Where I live, when June sinks into July, it’s hot. Hot. Hot. Hot. On days where the temperature and the humidity are both over 90, there’s nothing I like better than to sit in a cool place and watch a movie. I love all kinds of cinema, but my favorites are romantic comedies, coming of age stories, and movies full of music.In the past two weeks I’ve seen three films, all of which meet at least one of those criteria. One I saw on a plane–Patti Cake$–, one I saw on TV–Set It Up–, and one I saw in the theater–Hearts Beat Loud. I thoroughly enjoyed all three.

Patti Cake$ is sort of a female version of Eight Mile featuring an overweight white twenty-something girl from New Jersey who longs to be a rapper. Its star, the phenomenal Danielle Macdonald, is riveting–you feel her every emotion. Patti and her friend Hareesh–his moniker is Jheri–are strivers both in their musical aspirations and in their insistence that they are worthy of greatness. The world doesn’t see their value but we do. (The music they create is excellent.) The acting is across the board strong–Cathy Moriarty (of Raging Bull fame) as Patti’s chain smoking grandmother and Bridget Everett as her self-destructive mom are superb. But it’s really Danielle Macdonald’s movie and that’s gritty gift.

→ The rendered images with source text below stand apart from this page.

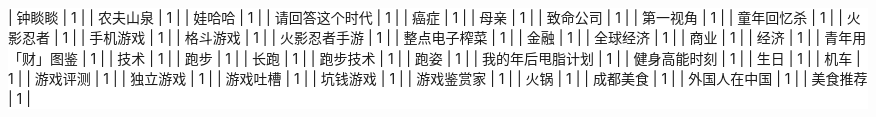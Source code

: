 | 钟睒睒 | 1 |
| 农夫山泉 | 1 |
| 娃哈哈 | 1 |
| 请回答这个时代 | 1 |
| 癌症 | 1 |
| 母亲 | 1 |
| 致命公司 | 1 |
| 第一视角 | 1 |
| 童年回忆杀 | 1 |
| 火影忍者 | 1 |
| 手机游戏 | 1 |
| 格斗游戏 | 1 |
| 火影忍者手游 | 1 |
| 整点电子榨菜 | 1 |
| 金融 | 1 |
| 全球经济 | 1 |
| 商业 | 1 |
| 经济 | 1 |
| 青年用「财」图鉴 | 1 |
| 技术 | 1 |
| 跑步 | 1 |
| 长跑 | 1 |
| 跑步技术 | 1 |
| 跑姿 | 1 |
| 我的年后甩脂计划 | 1 |
| 健身高能时刻 | 1 |
| 生日 | 1 |
| 机车 | 1 |
| 游戏评测 | 1 |
| 独立游戏 | 1 |
| 游戏吐槽 | 1 |
| 坑钱游戏 | 1 |
| 游戏鉴赏家 | 1 |
| 火锅 | 1 |
| 成都美食 | 1 |
| 外国人在中国 | 1 |
| 美食推荐 | 1 |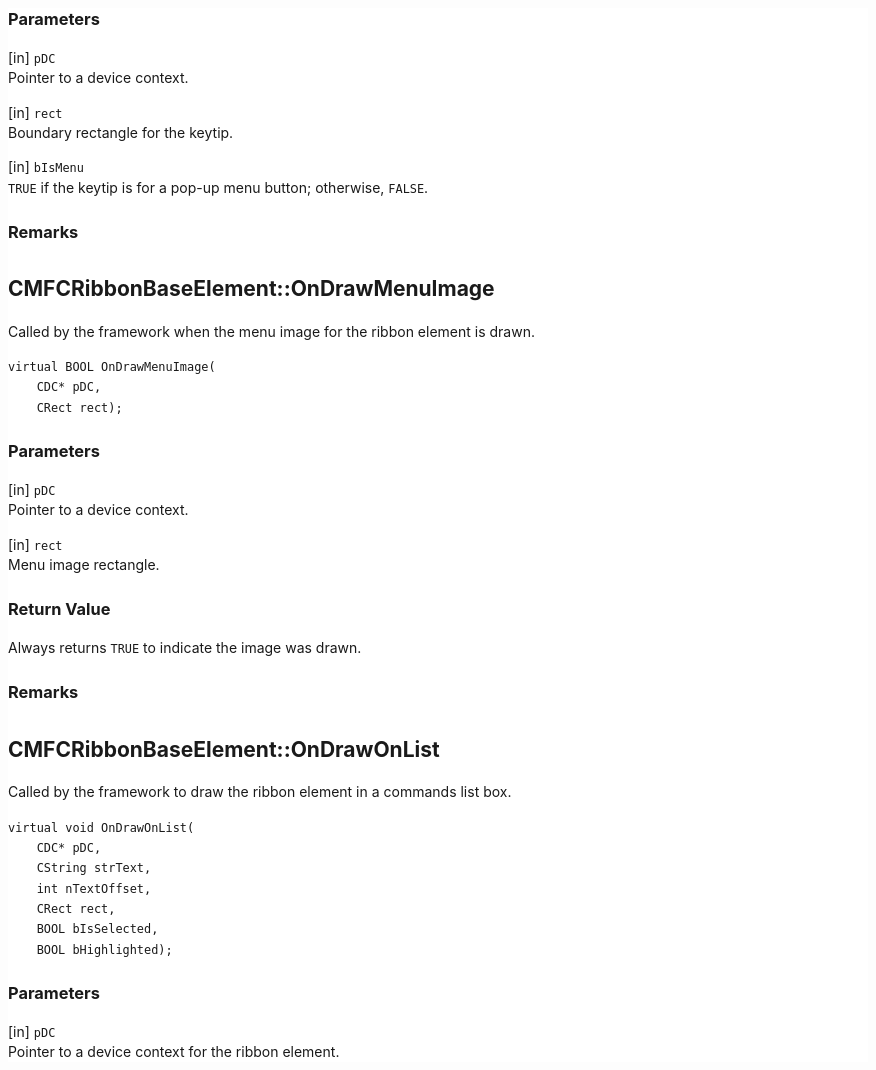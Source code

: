 ### Parameters  
 [in] `pDC`  
 Pointer to a device context.  
  
 [in] `rect`  
 Boundary rectangle for the keytip.  
  
 [in] `bIsMenu`  
 `TRUE` if the keytip is for a pop-up menu button; otherwise, `FALSE`.  
  
### Remarks  
  
##  <a name="cmfcribbonbaseelement__ondrawmenuimage"></a>  CMFCRibbonBaseElement::OnDrawMenuImage  
 Called by the framework when the menu image for the ribbon element is drawn.  
  
```  
virtual BOOL OnDrawMenuImage(
    CDC* pDC,  
    CRect rect);
```  
  
### Parameters  
 [in] `pDC`  
 Pointer to a device context.  
  
 [in] `rect`  
 Menu image rectangle.  
  
### Return Value  
 Always returns `TRUE` to indicate the image was drawn.  
  
### Remarks  
  
##  <a name="cmfcribbonbaseelement__ondrawonlist"></a>  CMFCRibbonBaseElement::OnDrawOnList  
 Called by the framework to draw the ribbon element in a commands list box.  
  
```  
virtual void OnDrawOnList(
    CDC* pDC,  
    CString strText,  
    int nTextOffset,  
    CRect rect,  
    BOOL bIsSelected,  
    BOOL bHighlighted);
```  
  
### Parameters  
 [in] `pDC`  
 Pointer to a device context for the ribbon element.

I watched Netflix’s Set It Up with my 22-year-old daughter and her friend. They loved it as did I.  At first glance, this film about two overworked millennials whose insanely demanding bosses are ruining their lives doesn’t look like much. The plot even sounds a bit silly. Writer hopeful Harper (Zoey Deutch) works for a sports ezine run by Wintour-esque Lucy Liu. Harper meets cute Charlie (Glen Powell) who wants to be an analyst at a VC firm run by Gordon Gekko wanna-be Taye Diggs. The two decide to set their bosses up with the hope that if they’re boning, their minions will finally get some free time. This plan requires lots of coordination between Harper and Charlie and… I’m sure you can see where this is going.

But even if it’s predictable, it’s a very good time. Powell and Deutch (who looks distractingly like a younger version of her mother Lea Thompson) have the kind chemistry that Hanks and Ryan had back in the day. The script manages to be both funny and wise–there’s a whole thing about how we like people for their strengths but we love them despite their flaws that’s spot on–and New York, especially Brooklyn, is lovingly portrayed. It’s the best rom-com I’ve seen in some time–and I think we’ll see a lot of its young stars in the future.


I saw Hearts Beat Loud by default. I wanted to see the Mr. Rogers movie but my friend had seen it and she wanted to see Oceans Eight but I’d already seen it. The only other movie that looked appealing was Hearts Beat Loud which had an 89% rating at Rotten Tomatoes so we chanced it and bought tickets. At the end of the film, Mary looked at me and said, with a sigh, “I loved it.” Me too.

It’s a coming of age love story starring two queer women of color, Sam (Kiersey Clemons) and Rose (Sasha Lane), set in Brooklyn’s Red Hook. Clemons plays a wildly talented musician about to head off to UCLA to study medicine. She’s smart and driven–she really wants to be a doctor–which somewhat frustrates her dad, subtly played by Nick Offerman of Parks and Recreation, because he wants her to make music with him. He’s going through his own “my life is changing” crisis because his only child (the mom died in a bike accident years ago) is headed for the other side of the country and he’s selling the record store he’s run for the past 17 years. The two have jammed together for fun for years but now, in part because of a song Frank (Offerman) posts on Spotify, Frank thinks maybe Sam (Cemons) should take a year off and be in their band. Sam thinks that’s nuts. But…. well, you’ll need to see the film.

Everything about this movie is a win. The music is fab–you can listen to it on Spotify–and the cast, which includes the always excellent Ted Danson as well as a winning Toni Collette, is great. Clemons is a knock-out here and it’s a joy to see her in every single scene she’s in. (She and Lane are dynamite together too.) This is a feel-good movie you can feel good about.


How ’bout you? Seen any wonderful movies this summer?